February 8th is Clean Out Your Computer Day, an event which aims to raise awareness of the need to maintain your computer to get the most out of it. While the day is largely aimed at physically cleaning it, digging out the dust bunnies and wiping down the mouse and keyboard, it’s also important to consider the health of your software. A computer that’s crammed full of junk files and unneeded applications isn’t going to run at its best no matter how squeaky clean the case might be. Matt Powell from Broadband Genie came to tell us how best the inside of your computer can match the shiny exterior.
Delete the junk
Every computer that’s been used for any length of time will have a collection of useless files cluttering up the hard disk, whether it’s stuff you’ve put on there or data that’s been left behind by the operating system or old applications. These can take up a surprisingly large amount of space so clearing out them can recoup lots of useful storage.
First stop is emptying the Recycling Bin, or Trash if you’re using Apple Mac OS. This is where deleted files go, and if it’s not been emptied for a while there could be many gigabytes of data.
Other common culprits are personal folders where you may keep pictures, video and music. Video in particular can take a huge amount of space. Remove any old files you no longer need. If it’s stuff you still want but you desperately need the hard drive space, consider investing in an external hard drive or a cloud storage service.
Empty out your web browser download folder too. These can easily accumulate a collection of unneeded digital detritus. Same goes for email, if you use a local email client and it downloads every message.
Uninstall any applications which are no longer in use. Pay particular attention to software that starts when your computer boots as this can be a major cause of performance loss.
On Windows you can view and control startup applications using either the Task Manager in Windows 10 or the msconfig tool in older versions of Windows (access this by hitting Win+R and typing msconfig). For Apple Mac, head to System Preferences > Users & Groups and click Login Items.

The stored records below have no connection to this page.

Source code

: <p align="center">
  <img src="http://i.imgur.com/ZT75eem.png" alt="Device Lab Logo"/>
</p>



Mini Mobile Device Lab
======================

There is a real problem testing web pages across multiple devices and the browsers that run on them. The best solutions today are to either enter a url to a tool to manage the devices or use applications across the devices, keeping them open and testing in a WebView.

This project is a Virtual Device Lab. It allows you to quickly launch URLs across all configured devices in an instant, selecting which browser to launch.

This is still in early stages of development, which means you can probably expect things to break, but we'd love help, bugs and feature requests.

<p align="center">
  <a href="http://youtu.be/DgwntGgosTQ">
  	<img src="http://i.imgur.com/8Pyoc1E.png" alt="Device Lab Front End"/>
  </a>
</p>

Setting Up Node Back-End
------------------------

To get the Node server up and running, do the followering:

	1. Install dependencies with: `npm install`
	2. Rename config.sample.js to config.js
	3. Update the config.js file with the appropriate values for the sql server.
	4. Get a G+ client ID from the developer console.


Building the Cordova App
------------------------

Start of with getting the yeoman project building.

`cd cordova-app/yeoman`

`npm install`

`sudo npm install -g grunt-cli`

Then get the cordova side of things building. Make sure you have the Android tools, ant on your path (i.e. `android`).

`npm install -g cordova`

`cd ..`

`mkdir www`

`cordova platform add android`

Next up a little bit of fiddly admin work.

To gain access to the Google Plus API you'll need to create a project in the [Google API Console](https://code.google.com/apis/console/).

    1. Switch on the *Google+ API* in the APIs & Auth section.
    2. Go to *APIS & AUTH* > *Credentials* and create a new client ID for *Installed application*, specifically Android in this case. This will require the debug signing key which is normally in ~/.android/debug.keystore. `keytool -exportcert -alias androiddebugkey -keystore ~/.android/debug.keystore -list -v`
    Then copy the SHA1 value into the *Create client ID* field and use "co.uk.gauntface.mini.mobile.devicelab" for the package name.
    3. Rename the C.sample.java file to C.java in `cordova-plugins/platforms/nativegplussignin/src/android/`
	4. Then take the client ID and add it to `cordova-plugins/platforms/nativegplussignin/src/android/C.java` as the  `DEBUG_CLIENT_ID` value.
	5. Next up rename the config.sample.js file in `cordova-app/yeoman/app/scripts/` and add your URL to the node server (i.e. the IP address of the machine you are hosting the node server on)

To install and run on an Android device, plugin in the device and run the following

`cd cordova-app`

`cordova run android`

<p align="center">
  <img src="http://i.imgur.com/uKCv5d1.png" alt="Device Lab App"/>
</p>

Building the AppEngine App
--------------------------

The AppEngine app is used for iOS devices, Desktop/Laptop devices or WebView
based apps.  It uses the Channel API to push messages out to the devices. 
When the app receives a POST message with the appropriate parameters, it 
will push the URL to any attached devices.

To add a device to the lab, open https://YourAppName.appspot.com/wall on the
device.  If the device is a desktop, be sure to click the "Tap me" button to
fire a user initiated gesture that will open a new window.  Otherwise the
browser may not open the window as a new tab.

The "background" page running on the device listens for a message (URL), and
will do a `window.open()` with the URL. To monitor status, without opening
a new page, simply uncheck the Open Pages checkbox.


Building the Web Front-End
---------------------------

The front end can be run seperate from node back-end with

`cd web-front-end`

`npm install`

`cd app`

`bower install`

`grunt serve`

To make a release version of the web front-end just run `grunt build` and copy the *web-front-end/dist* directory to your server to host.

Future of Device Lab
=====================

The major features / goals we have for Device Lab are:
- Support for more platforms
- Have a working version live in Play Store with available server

You need to take care not to disable essential applications, but if you see anything that’s running at boot that isn’t needed, disable or uninstall it. If you want to keep on using the software but don’t want it running automatically it’s best to check within the software’s own preferences first to see if it has a ‘start on boot’ option which can be switched off.
Do you need to defrag?
Defragmenting is the process of reorganising a storage drive so the files are in a more logical order, making it easier for the drive to find what you’re looking for. Years ago this could be a problem as drives which weren’t defragged regularly could run significantly slower, but it’s far less of an issue now.

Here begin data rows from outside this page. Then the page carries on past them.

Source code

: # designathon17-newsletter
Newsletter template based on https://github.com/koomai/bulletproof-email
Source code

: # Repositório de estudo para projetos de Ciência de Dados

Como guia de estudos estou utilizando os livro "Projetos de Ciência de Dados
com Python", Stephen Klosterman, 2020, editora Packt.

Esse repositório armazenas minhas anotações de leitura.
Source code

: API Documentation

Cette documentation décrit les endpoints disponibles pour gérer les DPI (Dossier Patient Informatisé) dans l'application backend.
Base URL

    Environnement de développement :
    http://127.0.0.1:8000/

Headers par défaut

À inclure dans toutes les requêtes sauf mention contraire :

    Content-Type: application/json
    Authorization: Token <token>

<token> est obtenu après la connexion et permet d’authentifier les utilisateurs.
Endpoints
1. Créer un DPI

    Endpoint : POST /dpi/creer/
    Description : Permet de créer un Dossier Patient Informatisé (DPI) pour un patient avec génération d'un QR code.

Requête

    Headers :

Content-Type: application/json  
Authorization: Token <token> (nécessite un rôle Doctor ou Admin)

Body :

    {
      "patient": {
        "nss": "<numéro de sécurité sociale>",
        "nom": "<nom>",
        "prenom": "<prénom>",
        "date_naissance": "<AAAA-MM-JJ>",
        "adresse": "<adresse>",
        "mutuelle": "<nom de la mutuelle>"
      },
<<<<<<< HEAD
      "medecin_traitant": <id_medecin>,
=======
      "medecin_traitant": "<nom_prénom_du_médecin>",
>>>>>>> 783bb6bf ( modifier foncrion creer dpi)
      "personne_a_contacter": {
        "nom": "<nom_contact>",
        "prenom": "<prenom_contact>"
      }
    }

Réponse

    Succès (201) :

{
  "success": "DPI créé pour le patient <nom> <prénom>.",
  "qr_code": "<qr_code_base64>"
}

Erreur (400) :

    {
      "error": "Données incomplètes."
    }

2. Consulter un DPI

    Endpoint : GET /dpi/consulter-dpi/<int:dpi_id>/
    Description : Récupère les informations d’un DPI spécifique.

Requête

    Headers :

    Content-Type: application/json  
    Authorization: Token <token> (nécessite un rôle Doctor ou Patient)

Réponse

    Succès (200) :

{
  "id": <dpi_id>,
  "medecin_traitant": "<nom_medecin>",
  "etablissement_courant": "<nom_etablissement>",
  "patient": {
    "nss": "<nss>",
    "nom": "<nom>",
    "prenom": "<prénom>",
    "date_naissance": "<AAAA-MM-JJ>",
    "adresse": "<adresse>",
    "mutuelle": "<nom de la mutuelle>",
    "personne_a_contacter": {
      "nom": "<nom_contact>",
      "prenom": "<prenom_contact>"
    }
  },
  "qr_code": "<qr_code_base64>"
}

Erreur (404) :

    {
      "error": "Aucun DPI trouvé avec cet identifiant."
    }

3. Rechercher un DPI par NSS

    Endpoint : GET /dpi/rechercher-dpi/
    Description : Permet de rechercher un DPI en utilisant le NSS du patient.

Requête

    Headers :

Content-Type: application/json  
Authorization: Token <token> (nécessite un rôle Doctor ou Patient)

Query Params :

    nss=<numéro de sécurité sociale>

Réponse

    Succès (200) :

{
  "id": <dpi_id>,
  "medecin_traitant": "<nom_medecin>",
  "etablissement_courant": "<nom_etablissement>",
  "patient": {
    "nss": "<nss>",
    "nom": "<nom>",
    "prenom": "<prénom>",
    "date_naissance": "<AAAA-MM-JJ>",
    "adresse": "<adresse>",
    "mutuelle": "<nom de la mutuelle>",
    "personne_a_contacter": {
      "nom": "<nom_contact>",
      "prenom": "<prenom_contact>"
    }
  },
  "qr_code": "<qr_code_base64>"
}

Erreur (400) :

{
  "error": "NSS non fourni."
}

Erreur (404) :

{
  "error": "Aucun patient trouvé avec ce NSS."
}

For one thing, operating systems are better at automatic maintenance so it’s unusual for the user to have to manually defrag a drive. You can use a disk utility (either built in or third party) to analyse the drive and check, but most likely Windows or Mac OS are doing just fine by themselves.
It also unnecessary if you have a modern Solid State Drive (SSD). These do not rely on physically reading magnetic storage like a Hard Disk Drive (HDD) and can access all data at the same speed. In fact, defragging an SSD is not recommended because it can theoretically shorten the life of the drive.
There is an extreme step you can take to freshen up your computer: wipe the hard drive and start again. This can make it feel like a new computer, particularly if you do it at the same time as some minor upgrades like a new operating system or SSD.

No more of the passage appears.